Et comment, citoyens, pourrait-on le penser ? moi qui, depuis près de dix ans, vis dans la disgrâce connue de Versailles et de ses entours, parce que mon caractère libre, ennemi de toute servitude, s’y est toujours montré à découvert ; que je n'ai fléchi le genou devant nulle idole encensée !

N’est-ce pas moi qu’ils ont puni d’avoir fait servir l’arme du ridicule (la seule que l’on pût employer au théâtre) à fronder les abus de leur crédit, de leur puissance, ou de leurs places ; qu’ils ont puni en irritant contre mes phrases, et les falsifiant à ses yeux, l’homme le plus juste et le meilleur des rois ?

Leur fureur a causé ma détention de quatre jours, et dans un lieu si ridicule, qu’ils regardèrent cela comme une excellente gaieté 11. C’est à la justice du roi que j’ai dû l’ordre prompt de sortie auquel je refusais si obstinément d’obéir, voulant être jugé et puni très-sévèrement, si j’étais coupable du crime d’avoir offensé un bon roi, qui comprit sans doute bientôt qu’on lui en avait imposé. Au moins l’ai-je très-bien prouvé dans un mémoire aussi respectueux qu’énergique que lui présenta son ministre, et que je n’ai pas imprimé.

N'est-ce pas moi qui le premier, dans la tyrannie la plus dure contre la liberté de la presse, osai couvrir de ridicule le despotisme des censures ; qui, portant partout le dégoût d’avoir vu de trop près la politique de nos cours, en ai donné certain portrait qu’on trouvait assez ressemblant ?

De même que cette définition du vil métier de courtisan : recevoir, prendre et demander, voilà le secret en trois mots, applaudie à notre théâtre, et depuis applaudie de nouveau à l’Assemblée nationale, quand un membre du souverain n’a pas cru au-dessous de lui de la rajeunir en ces termes : « Il n’est que trois moyens d’exister : d’être mendiant, voleur ou salarié ? »

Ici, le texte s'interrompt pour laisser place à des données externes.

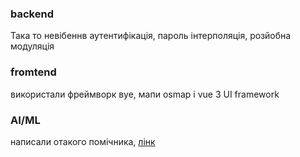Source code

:### backend
Така то невібеннв аутентифікація, пароль інтерполяція, розйобна модуляція

### fromtend
використали фреймворк вуе, мапи osmap і vue 3 UI framework

### AI/ML
написали отакого помічника, [лінк]()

N’est-ce pas moi qui, pendant le règne despotique d’un prêtre, lequel voulait tout asservir, eus le courage de faire chanter, avec quelque risque, au théâtre, ces vers trop difficiles à dire à Paris sans musique :

Pontifes, pontifes adroits,

Remuez le cœur de vos rois.

Quand les rois craignent,

Les prêtres règnent :

La tiare agrandit ses droits.

N’est-ce pas moi qui, dans le même ouvrage, osai donner les éléments de la Déclaration des droits de l’homme, en faisant dire à la Nature, par la peuplade qui l’invoque :

Ô bienfaisante déité,

Ne souffrez pas que rien altère

Notre touchante égalité ;

Qu’un homme commande à son frère.

Et ces vers, qui complètent le sens moral de tout l’ouvrage :

Mortel, qui que tu sois, prince, prêtre ou soldat, Homme ! ta grandeur sur la terre N’appartient point à ton état : Elle est toute à ton caractère.

Et cette leçon terrible à tout despote qui voudrait abuser d’un pouvoir usurpé par la force :

Roi féroce, as-tu donc compté, Parmi les droits de ta couronne, Celui du crime et de l’impunité ? Ta fureur ne peut se contraindre ; Et tu veux n’être pas haï ? Tremble d’ordonner. — Qu’ai-je à craindre ? — De te voir toujours obéi, Jusqu’à l’instant où l’effrayante somme De tes forfaits, déchaînant leur courroux… Tu pouvais tout contre un seul homme, Tu ne pourras rien contre tous.

Et ce tableau prophétique et prévu du roi chéri d’un peuple libre, qui le couronne avec transport :

Enfants, vous l’ordonnez, je garderai ces fers : Ils seront à jamais ma royale ceinture. De tous mes ornements devenus les plus chers, Puissent-ils attester à la race future Que du grand nom de roi si j’acceptai l’éclat, Ce fut pour m’enchaîner au bonheur de l’État !

Et ces vers sur la vanité de la naissance (à la Nature) :

Au moins vous employez des éléments plus purs Pour former les puissants et les grands d’un empire ? (Rép.) C’est leur langage, il faut bien en sourire ; Un noble orgueil les en rend presque sûrs.

Et ceux-ci, dans la bouche de la déesse, parlant à deux êtres créés dont elle vient de fixer le sort :

Enfants, embrassez-vous ; égaux par la nature, Que vous en serez loin dans la société ! De la grandeur altière à l’humble pauvreté, Cet intervalle immense est désormais le vôtre ; À moins que de Brama la touchante bonté, Par un décret prémédité, Ne vous rapproche l’un de l’autre, Pour l’exemple des rois et de l’humanité !

Voilà, citoyens, comment j'étais lié avec tous vos grands oppresseurs, tandis qu’ils n’ont cessé pendant dix ans de me persécuter ; tandis que c’est chez eux que mes ennemis acharnés ont trouvé toute la protection dont eux et leurs libelles ont tant abusé pour me nuire ! Ils ont changé, les lâches, et de langage et de parti ! mais moi je ne changeai jamais.